Utilitarismo e Giustizia

 

La differenza fra giusto e conveniente è puramente immaginaria? L'umanità si è allora illusa, pensando che la giustizia sia qualcosa di più sacro dell'accortezza tattica, pensando che non bisognerebbe mai prestare orecchio a quest'ultima, se non dopo aver soddisfatto la prima? Assolutamente no. Nella mia esposizione dedicata alla natura e all'origini del sentimento della giustizia, ho riconosciuto un'effettiva differenza fra le due; e nessuno di quelli che professano in più sublime disprezzo per le conseguenze delle azioni come elemento della loro moralità, attribuisce a quella differenza più importanza di me.
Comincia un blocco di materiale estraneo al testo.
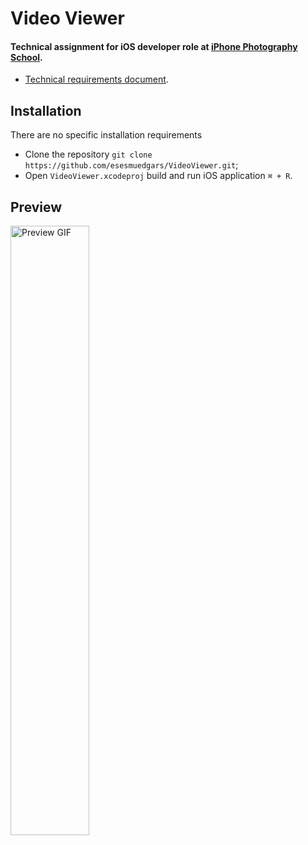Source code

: # Video Viewer

#### Technical assignment for iOS developer role at [iPhone Photography School](iphonephotographyschool.com/).
- [Technical requirements document](https://github.com/esesmuedgars/VideoViewer/blob/master/RequirementsDocument.md).

## Installation

There are no specific installation requirements
- Clone the repository `git clone https://github.com/esesmuedgars/VideoViewer.git`;
- Open `VideoViewer.xcodeproj` build and run iOS application `⌘ + R`.

## Preview

<img alt="Preview GIF" src="https://github.com/esesmuedgars/VideoViewer/blob/assets/preview.gif" width="50%" />
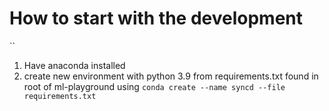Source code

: # How to start with the development
``
1. Have anaconda installed
2. create new environment with python 3.9 from requirements.txt found in root of ml-playground using `conda create --name syncd --file requirements.txt`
Se, per un verso, contesto le pretese di quelle teorie che erigono immaginari parametri di giustizia non fondati sull'utilità, al contempo considero però la giustizia fondata sull'utilità come la componente principale, la parte incomparabilmente più sacra e più vincolante di ogni moralità. La giustizia è il nome di certe categorie di regole morali che riguardano più da vicino le condizioni essenziali del nostro benessere, e che quindi sono più rigorosamente obbligatorie di qualsiasi altra regola per guidare la nostra vita; e la nozione che abbiamo trovato nell’essenza stessa dell’idea di giustizia, e cioè quella di un diritto insito in un individuo, implica questa più cogente obbligatorietà e se ne fa testimone.

 

Le regole morali che proibiscono agli uomini di nuocersi reciprocamente (fra cui non dovremmo mai dimenticare di includere l’indebita ingerenza nella libertà individuale altrui) hanno per il nostro benessere un interesse più vitale di qualsiasi altra massima che, per quanto importante, si limiti ad indicare il modo migliore di amministrare un certo settore delle faccende umane.